A study detailing the findings was published Monday in the journal Nature Astronomy.

“We saw the initial burst and it looked beautiful,” lead study author Sebastian Pineda, a research astrophysicist at the University of Colorado Boulder, said in a statement. “When we saw it again, it was very indicative that, OK, maybe we really have something here.”

Magnetic fields can prevent a planet’s atmosphere from shrinking and essentially corroding over time as particles are ejected from the star and bombard it, Pineda said.

How strong the radio waves appear

In order for radio waves to be detectable on Earth, they must be very strong, the researchers said.

“Whether or not a planet survives with an atmosphere may depend on whether or not the planet has a strong magnetic field,” Pineda said.

Previously, researchers have detected magnetic fields in exoplanets similar in size to Jupiter, the largest planet in our solar system. But finding magnetic fields on smaller Earth-sized planets is more difficult because magnetic fields are essentially invisible.

“What we’re doing is looking for a way to see them,” study co-author Jackie Villadsen, assistant professor of physics and astronomy at Bucknell University in Pennsylvania, said in a statement.

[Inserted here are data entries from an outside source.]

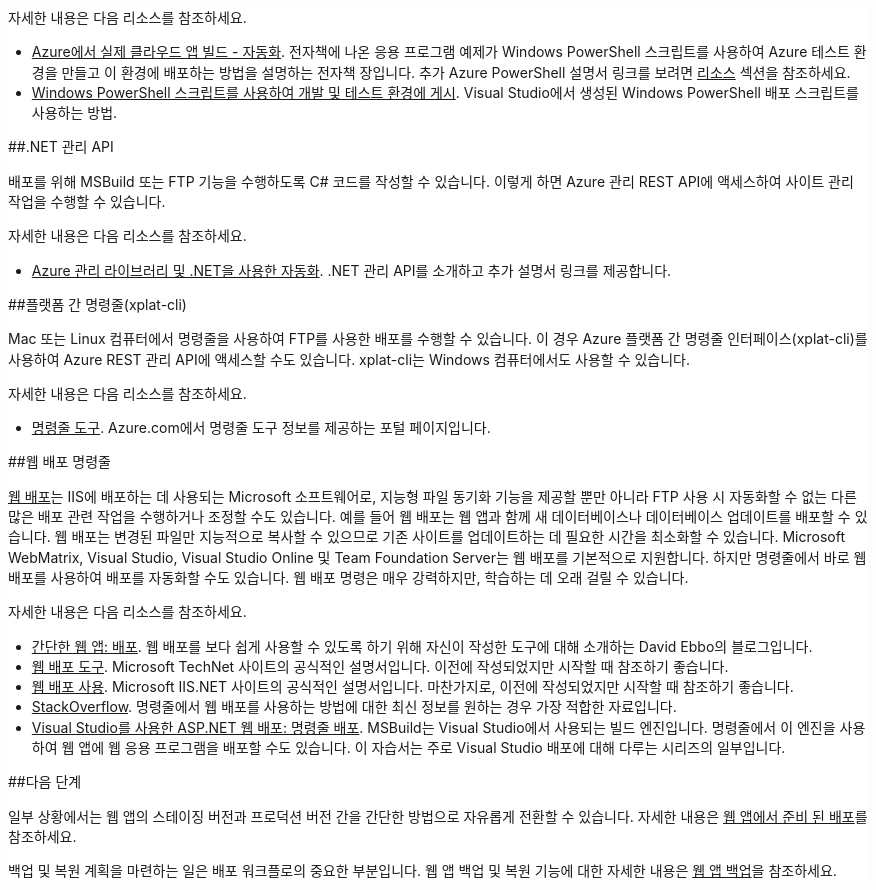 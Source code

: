 자세한 내용은 다음 리소스를 참조하세요.

* [Azure에서 실제 클라우드 앱 빌드 - 자동화](http://asp.net/aspnet/overview/developing-apps-with-windows-azure/building-real-world-cloud-apps-with-windows-azure/automate-everything). 전자책에 나온 응용 프로그램 예제가 Windows PowerShell 스크립트를 사용하여 Azure 테스트 환경을 만들고 이 환경에 배포하는 방법을 설명하는 전자책 장입니다. 추가 Azure PowerShell 설명서 링크를 보려면 [리소스](http://asp.net/aspnet/overview/developing-apps-with-windows-azure/building-real-world-cloud-apps-with-windows-azure/automate-everything#resources) 섹션을 참조하세요.
* [Windows PowerShell 스크립트를 사용하여 개발 및 테스트 환경에 게시](http://msdn.microsoft.com/library/dn642480.aspx). Visual Studio에서 생성된 Windows PowerShell 배포 스크립트를 사용하는 방법.

##<a name="api"></a>.NET 관리 API

배포를 위해 MSBuild 또는 FTP 기능을 수행하도록 C# 코드를 작성할 수 있습니다. 이렇게 하면 Azure 관리 REST API에 액세스하여 사이트 관리 작업을 수행할 수 있습니다.

자세한 내용은 다음 리소스를 참조하세요.

* [Azure 관리 라이브러리 및 .NET을 사용한 자동화](http://www.hanselman.com/blog/PennyPinchingInTheCloudAutomatingEverythingWithTheWindowsAzureManagementLibrariesAndNET.aspx). .NET 관리 API를 소개하고 추가 설명서 링크를 제공합니다.

##<a name="cli"></a>플랫폼 간 명령줄(xplat-cli)

Mac 또는 Linux 컴퓨터에서 명령줄을 사용하여 FTP를 사용한 배포를 수행할 수 있습니다. 이 경우 Azure 플랫폼 간 명령줄 인터페이스(xplat-cli)를 사용하여 Azure REST 관리 API에 액세스할 수도 있습니다. xplat-cli는 Windows 컴퓨터에서도 사용할 수 있습니다.

자세한 내용은 다음 리소스를 참조하세요.

* [명령줄 도구](/downloads/#cmd-line-tools). Azure.com에서 명령줄 도구 정보를 제공하는 포털 페이지입니다.

##<a name="webdeploy"></a>웹 배포 명령줄

[웹 배포](http://www.iis.net/downloads/microsoft/web-deploy)는 IIS에 배포하는 데 사용되는 Microsoft 소프트웨어로, 지능형 파일 동기화 기능을 제공할 뿐만 아니라 FTP 사용 시 자동화할 수 없는 다른 많은 배포 관련 작업을 수행하거나 조정할 수도 있습니다. 예를 들어 웹 배포는 웹 앱과 함께 새 데이터베이스나 데이터베이스 업데이트를 배포할 수 있습니다. 웹 배포는 변경된 파일만 지능적으로 복사할 수 있으므로 기존 사이트를 업데이트하는 데 필요한 시간을 최소화할 수 있습니다. Microsoft WebMatrix, Visual Studio, Visual Studio Online 및 Team Foundation Server는 웹 배포를 기본적으로 지원합니다. 하지만 명령줄에서 바로 웹 배포를 사용하여 배포를 자동화할 수도 있습니다. 웹 배포 명령은 매우 강력하지만, 학습하는 데 오래 걸릴 수 있습니다.

자세한 내용은 다음 리소스를 참조하세요.

* [간단한 웹 앱: 배포](http://azure.microsoft.com/blog/2014/07/28/simple-azure-websites-deployment/). 웹 배포를 보다 쉽게 사용할 수 있도록 하기 위해 자신이 작성한 도구에 대해 소개하는 David Ebbo의 블로그입니다.
* [웹 배포 도구](http://technet.microsoft.com/library/dd568996). Microsoft TechNet 사이트의 공식적인 설명서입니다. 이전에 작성되었지만 시작할 때 참조하기 좋습니다.
* [웹 배포 사용](http://www.iis.net/learn/publish/using-web-deploy). Microsoft IIS.NET 사이트의 공식적인 설명서입니다. 마찬가지로, 이전에 작성되었지만 시작할 때 참조하기 좋습니다.
* [StackOverflow](http://www.stackoverflow.com). 명령줄에서 웹 배포를 사용하는 방법에 대한 최신 정보를 원하는 경우 가장 적합한 자료입니다.
* [Visual Studio를 사용한 ASP.NET 웹 배포: 명령줄 배포](http://www.asp.net/mvc/tutorials/deployment/visual-studio-web-deployment/command-line-deployment). MSBuild는 Visual Studio에서 사용되는 빌드 엔진입니다. 명령줄에서 이 엔진을 사용하여 웹 앱에 웹 응용 프로그램을 배포할 수도 있습니다. 이 자습서는 주로 Visual Studio 배포에 대해 다루는 시리즈의 일부입니다.

##<a name="nextsteps"></a>다음 단계

일부 상황에서는 웹 앱의 스테이징 버전과 프로덕션 버전 간을 간단한 방법으로 자유롭게 전환할 수 있습니다. 자세한 내용은 [웹 앱에서 준비 된 배포](web-sites-staged-publishing.md)를 참조하세요.

백업 및 복원 계획을 마련하는 일은 배포 워크플로의 중요한 부분입니다. 웹 앱 백업 및 복원 기능에 대한 자세한 내용은 [웹 앱 백업](web-sites-backup.md)을 참조하세요.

“We’re looking for planets that are really close to their stars and are similar in size to Earth,” she said. “These planets are too close to their stars to be habitable, but because they’re so close, the planet is plowing through a bunch of stuff coming out of the star. If the planet has a magnetic field and it goes through enough star, will cause the star to emit bright radio waves.”

YZ Ceti bi takes just two Earth days to complete a single orbit around its star. Meanwhile, the shortest orbit in our solar system is the planet Mercury, which takes 88 Earth days to orbit the sun.

As YZ Ceti b orbits its star, plasma from the star collides with the planet’s magnetic field, bounces off and interacts with the star’s magnetic field. All of these energetic reactions create and emit strong radio waves that can be detected on Earth.

This illustration depicts plasma emitted by a star deflected by the magnetic field of the exoplanet orbiting it. The plasma then interacts with the star’s magnetic field, creating an aurora and radio waves.

The researchers measured the radio waves they detected to determine the strength of the planet’s magnetic field.

“This is telling us new information about the environment around stars,” Pineda said. “This idea is what we’re calling ‘extrasolar space weather’.”

In our solar system, activity on the sun can create space weather that affects Earth. Energetic bursts from the sun can disrupt satellites and global telecommunications and cause dazzling light displays near Earth’s poles, such as the aurora borealis, or northern lights.

Scientists imagine that interactions between YZ Ceti and its planet also create an aurora, but this light show actually occurs in the star.

“We’re actually seeing the aurora in the star — that’s what this radio show is,” Pineda said. “There must also be auroras on the planet if it has its own atmosphere.”

Rocky exoplanet candidate

The researchers think that YZ Ceti b is the best candidate observed so far for a rocky exoplanet with a magnetic field.

“That could be really plausible,” Villadsen said. “But I think it’s going to be a lot of follow-up work before there’s really strong confirmation of radio waves caused by a planet.”

New radio telescopes set to become operational this decade could help astronomers make more discoveries of signals that suggest magnetic fields, researchers said.

“The search for potentially habitable or life-supporting worlds in other solar systems depends in part on being able to determine whether rocky, Earth-like exoplanets actually have magnetic fields,” said Joe Pesce, program director for the National Astronomical Observatory of Radio Astronomy. a statement. “This research shows not only that this particular rocky exoplanet likely has a magnetic field, but offers a promising method to find more.”